Stuart Woods is one of my favorite fiction writers. I’ve read many of his Stone Barrington and Holly Barker books, as well as a handful of his standalone novels. Most recently I read Lucid Intervals, a Stone Barrington novel, and it was very good. Unlike other thriller writers, Woods’ books don’t move at a break-neck pace. The chapters are longer and the convolution is kept to a minimum. This book highlights an area in which Woods excels: character development. His ability to craft memorable characters throughout this series of books is marvelous. Whether it’s Stone’s many – and I mean many – sexual encounters or Herbie Fisher’s moronically endearing personality, I found myself looking forward to all the encounters between the key and tertiary characters in the novel. The plot was fascinating and the conclusion was satisfying. While it didn’t feature all the twists and turns of Harlan Coben novel, that’s not the way Stuart Woods writes. If you’re a fan of the series or looking to try a different author in the mystery and thriller genre, you can’t go wrong with Lucid Intervals. It’s a compelling story that is well worth your time.

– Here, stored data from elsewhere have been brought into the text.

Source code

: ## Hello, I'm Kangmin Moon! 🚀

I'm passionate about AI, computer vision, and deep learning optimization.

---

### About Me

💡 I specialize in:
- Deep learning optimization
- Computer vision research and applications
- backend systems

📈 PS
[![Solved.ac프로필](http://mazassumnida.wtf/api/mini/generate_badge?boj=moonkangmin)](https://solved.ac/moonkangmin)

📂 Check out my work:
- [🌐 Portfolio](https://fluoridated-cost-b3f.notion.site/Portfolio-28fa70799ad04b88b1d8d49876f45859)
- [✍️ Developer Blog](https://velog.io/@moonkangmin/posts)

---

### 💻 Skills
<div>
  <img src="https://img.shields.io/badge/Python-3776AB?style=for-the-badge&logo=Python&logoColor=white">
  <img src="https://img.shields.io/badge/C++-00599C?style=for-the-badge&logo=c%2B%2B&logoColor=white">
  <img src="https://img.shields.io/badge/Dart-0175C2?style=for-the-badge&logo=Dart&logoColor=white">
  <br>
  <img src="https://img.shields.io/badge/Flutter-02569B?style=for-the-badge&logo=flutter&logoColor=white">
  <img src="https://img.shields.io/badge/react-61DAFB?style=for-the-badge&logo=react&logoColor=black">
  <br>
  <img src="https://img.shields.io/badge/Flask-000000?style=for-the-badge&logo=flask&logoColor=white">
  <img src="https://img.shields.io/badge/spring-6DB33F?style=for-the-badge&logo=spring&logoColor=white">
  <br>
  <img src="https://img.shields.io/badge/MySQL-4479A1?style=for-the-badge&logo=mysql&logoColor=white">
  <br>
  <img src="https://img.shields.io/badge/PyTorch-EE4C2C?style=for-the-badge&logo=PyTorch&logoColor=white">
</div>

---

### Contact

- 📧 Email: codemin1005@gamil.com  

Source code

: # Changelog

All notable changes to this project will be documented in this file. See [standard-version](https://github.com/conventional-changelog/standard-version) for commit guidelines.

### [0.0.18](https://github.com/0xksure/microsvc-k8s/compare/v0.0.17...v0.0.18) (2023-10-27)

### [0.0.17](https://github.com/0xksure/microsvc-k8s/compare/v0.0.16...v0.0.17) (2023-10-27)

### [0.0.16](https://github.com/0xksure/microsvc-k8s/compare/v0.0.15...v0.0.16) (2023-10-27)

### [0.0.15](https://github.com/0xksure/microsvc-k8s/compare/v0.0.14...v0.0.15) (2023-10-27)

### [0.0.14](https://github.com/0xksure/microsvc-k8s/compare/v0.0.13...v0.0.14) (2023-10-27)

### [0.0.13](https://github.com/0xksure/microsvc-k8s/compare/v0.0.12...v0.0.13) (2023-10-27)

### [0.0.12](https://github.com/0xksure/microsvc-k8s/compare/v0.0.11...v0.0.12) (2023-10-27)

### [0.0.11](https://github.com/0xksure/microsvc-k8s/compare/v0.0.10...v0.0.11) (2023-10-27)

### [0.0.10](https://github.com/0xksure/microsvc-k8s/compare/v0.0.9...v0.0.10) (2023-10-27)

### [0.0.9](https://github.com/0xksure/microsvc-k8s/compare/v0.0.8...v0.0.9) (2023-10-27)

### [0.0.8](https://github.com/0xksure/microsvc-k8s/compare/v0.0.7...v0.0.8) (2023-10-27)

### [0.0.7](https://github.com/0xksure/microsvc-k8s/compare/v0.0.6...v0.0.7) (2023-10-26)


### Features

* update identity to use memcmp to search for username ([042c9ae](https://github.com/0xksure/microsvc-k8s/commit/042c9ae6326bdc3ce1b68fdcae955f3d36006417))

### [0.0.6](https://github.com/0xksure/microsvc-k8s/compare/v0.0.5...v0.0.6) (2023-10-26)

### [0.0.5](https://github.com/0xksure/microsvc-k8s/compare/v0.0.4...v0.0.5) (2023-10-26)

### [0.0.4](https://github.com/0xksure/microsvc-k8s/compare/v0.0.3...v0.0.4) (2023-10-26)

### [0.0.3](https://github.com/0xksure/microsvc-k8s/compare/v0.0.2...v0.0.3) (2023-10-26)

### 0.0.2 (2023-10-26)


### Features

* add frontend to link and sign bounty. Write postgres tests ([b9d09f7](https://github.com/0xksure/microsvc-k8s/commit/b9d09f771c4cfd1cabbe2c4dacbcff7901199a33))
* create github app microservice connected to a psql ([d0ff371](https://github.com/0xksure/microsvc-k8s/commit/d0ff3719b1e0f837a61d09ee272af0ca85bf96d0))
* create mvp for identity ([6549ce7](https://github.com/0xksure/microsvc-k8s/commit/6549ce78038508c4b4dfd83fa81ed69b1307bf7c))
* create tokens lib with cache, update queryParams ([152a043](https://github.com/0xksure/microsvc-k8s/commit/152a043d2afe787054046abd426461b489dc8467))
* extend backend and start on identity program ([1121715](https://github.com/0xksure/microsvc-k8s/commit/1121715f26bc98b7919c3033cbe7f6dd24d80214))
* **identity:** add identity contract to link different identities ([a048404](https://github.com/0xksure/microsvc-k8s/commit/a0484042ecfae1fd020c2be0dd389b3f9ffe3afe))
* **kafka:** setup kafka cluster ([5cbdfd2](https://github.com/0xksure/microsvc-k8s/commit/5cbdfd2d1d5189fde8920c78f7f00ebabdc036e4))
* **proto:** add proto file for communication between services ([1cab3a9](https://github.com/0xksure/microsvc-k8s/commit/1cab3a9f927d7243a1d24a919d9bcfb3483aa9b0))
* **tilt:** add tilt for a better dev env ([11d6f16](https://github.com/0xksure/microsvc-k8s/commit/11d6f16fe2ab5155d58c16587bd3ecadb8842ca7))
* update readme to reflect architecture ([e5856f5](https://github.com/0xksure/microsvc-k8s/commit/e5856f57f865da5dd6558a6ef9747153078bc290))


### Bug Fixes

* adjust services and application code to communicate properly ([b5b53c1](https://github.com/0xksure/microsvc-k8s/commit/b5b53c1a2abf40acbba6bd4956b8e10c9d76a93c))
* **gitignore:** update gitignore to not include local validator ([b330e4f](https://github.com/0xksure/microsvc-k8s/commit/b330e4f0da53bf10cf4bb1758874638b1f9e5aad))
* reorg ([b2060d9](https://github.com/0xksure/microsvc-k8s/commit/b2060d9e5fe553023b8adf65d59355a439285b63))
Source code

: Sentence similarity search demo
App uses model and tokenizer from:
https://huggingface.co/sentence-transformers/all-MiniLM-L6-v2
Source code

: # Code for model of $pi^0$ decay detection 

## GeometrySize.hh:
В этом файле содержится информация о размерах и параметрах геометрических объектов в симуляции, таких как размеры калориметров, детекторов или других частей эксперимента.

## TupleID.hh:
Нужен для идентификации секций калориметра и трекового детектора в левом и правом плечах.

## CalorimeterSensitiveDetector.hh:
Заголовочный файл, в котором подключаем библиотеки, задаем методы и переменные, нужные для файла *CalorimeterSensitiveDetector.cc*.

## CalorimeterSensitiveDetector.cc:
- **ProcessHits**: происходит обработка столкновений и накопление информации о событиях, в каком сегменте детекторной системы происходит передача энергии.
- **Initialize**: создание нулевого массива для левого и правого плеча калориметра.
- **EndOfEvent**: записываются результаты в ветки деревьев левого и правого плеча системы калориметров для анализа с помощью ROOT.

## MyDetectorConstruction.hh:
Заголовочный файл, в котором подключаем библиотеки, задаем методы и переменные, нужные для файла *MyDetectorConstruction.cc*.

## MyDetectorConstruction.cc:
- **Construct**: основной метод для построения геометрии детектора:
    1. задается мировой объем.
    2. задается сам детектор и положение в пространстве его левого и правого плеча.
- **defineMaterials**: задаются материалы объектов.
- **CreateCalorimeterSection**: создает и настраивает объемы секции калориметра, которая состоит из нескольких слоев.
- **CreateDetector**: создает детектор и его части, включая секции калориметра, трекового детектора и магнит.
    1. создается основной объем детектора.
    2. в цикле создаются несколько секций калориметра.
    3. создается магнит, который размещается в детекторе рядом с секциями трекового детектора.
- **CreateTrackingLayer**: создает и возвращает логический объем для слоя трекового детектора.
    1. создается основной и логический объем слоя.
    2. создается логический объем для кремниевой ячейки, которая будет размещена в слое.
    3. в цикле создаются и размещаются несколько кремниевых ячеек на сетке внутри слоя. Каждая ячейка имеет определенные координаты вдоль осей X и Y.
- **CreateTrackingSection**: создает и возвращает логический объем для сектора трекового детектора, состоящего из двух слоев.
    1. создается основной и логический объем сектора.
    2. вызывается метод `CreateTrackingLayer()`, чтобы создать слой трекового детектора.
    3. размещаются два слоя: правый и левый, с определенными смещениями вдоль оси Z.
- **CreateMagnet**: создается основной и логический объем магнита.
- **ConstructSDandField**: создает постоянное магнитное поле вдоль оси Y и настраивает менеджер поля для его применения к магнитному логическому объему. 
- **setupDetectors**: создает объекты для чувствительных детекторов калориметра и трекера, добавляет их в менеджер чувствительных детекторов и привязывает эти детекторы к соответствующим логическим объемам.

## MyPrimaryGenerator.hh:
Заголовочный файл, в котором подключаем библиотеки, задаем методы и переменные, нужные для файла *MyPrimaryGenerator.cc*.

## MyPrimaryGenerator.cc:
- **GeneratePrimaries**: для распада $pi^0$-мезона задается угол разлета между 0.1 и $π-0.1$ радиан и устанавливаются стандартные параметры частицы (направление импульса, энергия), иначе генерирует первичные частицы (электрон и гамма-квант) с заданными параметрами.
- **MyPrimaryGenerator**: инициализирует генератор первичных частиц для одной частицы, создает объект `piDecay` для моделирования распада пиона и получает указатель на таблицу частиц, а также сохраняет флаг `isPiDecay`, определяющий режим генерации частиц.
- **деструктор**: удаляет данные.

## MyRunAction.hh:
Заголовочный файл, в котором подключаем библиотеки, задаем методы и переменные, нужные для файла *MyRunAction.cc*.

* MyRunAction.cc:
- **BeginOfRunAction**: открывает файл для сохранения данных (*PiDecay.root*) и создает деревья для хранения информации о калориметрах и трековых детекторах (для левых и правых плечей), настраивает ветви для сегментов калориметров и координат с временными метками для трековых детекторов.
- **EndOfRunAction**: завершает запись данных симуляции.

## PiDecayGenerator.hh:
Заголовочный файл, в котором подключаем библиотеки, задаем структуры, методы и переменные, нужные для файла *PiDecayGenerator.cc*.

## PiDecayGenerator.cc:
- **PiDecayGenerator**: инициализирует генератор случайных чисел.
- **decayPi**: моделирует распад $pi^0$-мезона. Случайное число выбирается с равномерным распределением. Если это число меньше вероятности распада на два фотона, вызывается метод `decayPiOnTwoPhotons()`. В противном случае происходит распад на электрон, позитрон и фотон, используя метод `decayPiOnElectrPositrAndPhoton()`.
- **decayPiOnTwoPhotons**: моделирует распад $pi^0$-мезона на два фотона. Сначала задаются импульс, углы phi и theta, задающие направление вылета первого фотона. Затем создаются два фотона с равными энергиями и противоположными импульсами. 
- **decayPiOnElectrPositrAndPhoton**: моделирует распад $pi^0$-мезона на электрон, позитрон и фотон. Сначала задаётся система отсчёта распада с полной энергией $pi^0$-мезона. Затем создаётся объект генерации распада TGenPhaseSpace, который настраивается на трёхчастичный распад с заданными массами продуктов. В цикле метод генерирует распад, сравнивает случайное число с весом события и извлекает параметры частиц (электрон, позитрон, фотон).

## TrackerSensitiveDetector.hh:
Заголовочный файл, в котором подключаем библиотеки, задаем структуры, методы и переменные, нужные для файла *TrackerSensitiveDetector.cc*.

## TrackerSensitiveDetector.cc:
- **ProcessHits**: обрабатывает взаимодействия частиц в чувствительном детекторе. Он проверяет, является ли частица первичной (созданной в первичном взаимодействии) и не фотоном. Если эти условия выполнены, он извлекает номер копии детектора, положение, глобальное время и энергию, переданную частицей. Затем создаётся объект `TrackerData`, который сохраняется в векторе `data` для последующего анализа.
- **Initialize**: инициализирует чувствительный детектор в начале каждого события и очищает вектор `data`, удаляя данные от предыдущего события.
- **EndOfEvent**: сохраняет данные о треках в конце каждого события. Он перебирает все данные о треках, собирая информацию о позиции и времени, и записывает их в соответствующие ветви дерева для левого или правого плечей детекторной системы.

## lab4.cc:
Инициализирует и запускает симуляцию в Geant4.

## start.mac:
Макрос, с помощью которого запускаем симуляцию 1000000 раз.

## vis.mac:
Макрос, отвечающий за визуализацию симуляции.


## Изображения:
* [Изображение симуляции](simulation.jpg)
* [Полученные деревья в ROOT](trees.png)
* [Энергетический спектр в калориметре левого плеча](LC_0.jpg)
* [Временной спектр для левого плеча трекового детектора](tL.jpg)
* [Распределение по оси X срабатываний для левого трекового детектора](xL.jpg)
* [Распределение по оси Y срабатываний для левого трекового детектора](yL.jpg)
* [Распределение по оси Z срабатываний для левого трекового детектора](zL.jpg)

It seems like just another quiet night at Elaine’s. Stone Barrington and his former cop partner Dino are enjoying their drinks when in walks former client and all-around sad sack Herbie Fisher… with a briefcase full of cash and in need of a lawyer.
But while he’s trying to fend off Herbie, Stone is propositioned by another potential client, this one a bit more welcome. A beautiful MI6 agent, Felicity Devonshire has a missing persons case she needs solved—and she knows from experience how very useful Stone can be.
Stone’s investigation takes him into the posh world of embassy soirees and titled privilege, where high society meets government intrigue. And when trouble follows him from his luxurious Manhattan brownstone to his tranquil summer home in Maine, Stone has to decide what to do with the explosive information he’s uncovered.